2. lsof can complain about lack of /etc/password entries
If lsof runs without the current effective user having an entry in /etc/passwd,
it produces a warning on stderr:
$ docker run -d -u 0 solr:7.6.0 bash -c "chown -R 8888 /opt/; gosu 8888 solr-foreground" 4397c3f51d4a1cfca7e5815e5b047f75fb144265d4582745a584f0dba51480c6 $ docker exec -it -u 8888 4397c3f51d4a1cfca7e5815e5b047f75fb144265d4582745a584f0dba51480c6 bash I have no name!@4397c3f51d4a:/opt/solr$ lsof -PniTCP:8983 -sTCP:LISTEN lsof: no pwd entry for UID 8888 COMMAND PID USER FD TYPE DEVICE SIZE/OFF NODE NAME lsof: no pwd entry for UID 8888 java 9 8888 115u IPv4 2813503 0t0 TCP *:8983 (LISTEN) I have no name!@4397c3f51d4a:/opt/solr$ lsof -PniTCP:8983 -sTCP:LISTEN>/dev/null lsof: no pwd entry for UID 8888 lsof: no pwd entry for UID 8888
You can avoid this by using the -t tag, which specifies that lsof should produce terse output with process identifiers only and no header:
I have no name!@4397c3f51d4a:/opt/solr$ lsof -t -PniTCP:8983 -sTCP:LISTEN 9
This is a rare circumstance, but one I encountered and worked around.
3. On Alpine, lsof is implemented by busybox, but with incompatible arguments
On Alpine, busybox implements lsof, but does not support the arguments, so you get:
$ docker run -it alpine sh / # lsof -t -PniTCP:8983 -sTCP:LISTEN 1 /bin/busybox /dev/pts/0 1 /bin/busybox /dev/pts/0 1 /bin/busybox /dev/pts/0 1 /bin/busybox /dev/tty
so if you ran Solr, in the background, and it failed to start, this code would produce a false positive.
For example:
docker volume create mysol docker run -v mysol:/mysol bash bash -c "chown 8983:8983 /mysol" docker run -it -v mysol:/mysol -w /mysol -v $HOME/Downloads/solr-7.6.0.tgz:/solr-7.6.0.tgz openjdk:8-alpine sh apk add procps bash tar xvzf /solr-7.6.0.tgz chown -R 8983:8983 .

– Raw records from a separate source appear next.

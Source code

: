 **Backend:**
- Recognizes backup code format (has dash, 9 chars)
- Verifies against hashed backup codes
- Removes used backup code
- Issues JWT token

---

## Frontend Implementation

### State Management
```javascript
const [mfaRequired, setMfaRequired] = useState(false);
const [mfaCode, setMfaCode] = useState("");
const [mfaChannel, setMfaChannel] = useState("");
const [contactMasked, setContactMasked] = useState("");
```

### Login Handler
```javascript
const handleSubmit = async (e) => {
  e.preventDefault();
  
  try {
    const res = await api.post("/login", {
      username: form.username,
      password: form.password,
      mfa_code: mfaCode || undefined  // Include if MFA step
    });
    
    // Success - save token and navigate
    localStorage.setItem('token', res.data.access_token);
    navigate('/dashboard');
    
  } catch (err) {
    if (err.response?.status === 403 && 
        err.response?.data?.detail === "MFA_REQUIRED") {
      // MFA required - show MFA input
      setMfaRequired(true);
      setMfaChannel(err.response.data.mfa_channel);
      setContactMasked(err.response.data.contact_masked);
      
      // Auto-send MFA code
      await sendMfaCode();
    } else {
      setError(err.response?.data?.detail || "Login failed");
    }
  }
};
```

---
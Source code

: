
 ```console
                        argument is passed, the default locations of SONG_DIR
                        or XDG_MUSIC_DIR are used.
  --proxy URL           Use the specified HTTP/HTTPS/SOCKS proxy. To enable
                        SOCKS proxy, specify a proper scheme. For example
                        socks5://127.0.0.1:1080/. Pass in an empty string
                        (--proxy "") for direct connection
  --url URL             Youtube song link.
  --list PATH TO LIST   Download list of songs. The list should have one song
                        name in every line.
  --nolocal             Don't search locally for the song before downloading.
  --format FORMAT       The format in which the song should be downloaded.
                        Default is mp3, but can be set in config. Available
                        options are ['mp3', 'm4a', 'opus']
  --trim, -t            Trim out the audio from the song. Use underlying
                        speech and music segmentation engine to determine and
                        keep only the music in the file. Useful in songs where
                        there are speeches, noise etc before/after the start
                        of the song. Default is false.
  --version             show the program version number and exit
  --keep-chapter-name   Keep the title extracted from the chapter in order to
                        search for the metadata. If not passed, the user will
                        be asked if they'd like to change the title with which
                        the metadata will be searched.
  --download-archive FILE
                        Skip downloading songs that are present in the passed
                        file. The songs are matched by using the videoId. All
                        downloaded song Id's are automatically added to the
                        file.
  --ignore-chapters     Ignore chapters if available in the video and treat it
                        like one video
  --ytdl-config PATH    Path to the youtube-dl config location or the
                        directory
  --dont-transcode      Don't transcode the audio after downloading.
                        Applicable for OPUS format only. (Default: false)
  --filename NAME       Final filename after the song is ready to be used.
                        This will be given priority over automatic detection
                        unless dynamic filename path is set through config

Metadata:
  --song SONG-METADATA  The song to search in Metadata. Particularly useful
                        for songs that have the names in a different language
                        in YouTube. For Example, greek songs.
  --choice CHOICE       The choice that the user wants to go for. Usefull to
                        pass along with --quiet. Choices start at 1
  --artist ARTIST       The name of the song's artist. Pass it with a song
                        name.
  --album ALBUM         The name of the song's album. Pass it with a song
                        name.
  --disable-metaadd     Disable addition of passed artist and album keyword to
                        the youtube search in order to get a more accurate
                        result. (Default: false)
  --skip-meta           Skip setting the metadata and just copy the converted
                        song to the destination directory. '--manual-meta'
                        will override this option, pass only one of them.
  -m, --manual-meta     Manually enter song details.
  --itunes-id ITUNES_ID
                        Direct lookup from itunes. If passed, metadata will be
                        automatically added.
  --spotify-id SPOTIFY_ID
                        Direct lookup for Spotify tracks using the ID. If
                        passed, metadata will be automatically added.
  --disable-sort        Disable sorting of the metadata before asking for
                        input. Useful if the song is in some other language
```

then in a separate terminal:
$ docker exec -it -u 8983 serene_saha sh /mysol $ SOLR_OPTS=--invalid ./solr-7.6.0/bin/solr start whoami: unknown uid 8983 Waiting up to 180 seconds to see Solr running on port 8983 [|] Started Solr server on port 8983 (pid=101). Happy searching! /mysol $
and in another separate terminal:
$ docker exec -it thirsty_liskov bash bash-4.4$ cat server/logs/solr-8983-console.log Unrecognized option: --invalid Error: Could not create the Java Virtual Machine. Error: A fatal exception has occurred. Program will exit.
so it is saying Solr is running, when it isn't.
Now, all this can be avoided by just installing the real lsof with apk add lsof which works properly. So should we detect and warn? Or even refuse to run rather than invoke a tool that does not implement the contract we expect?
4. Shellcheck dislikes backticks
Shellcheck says SC2006: Use $(..) instead of legacy `..`.
Now, shellcheck complains about 130 other issues too, so it's a drop in a bucket, but if we're changing things, might as well fix that.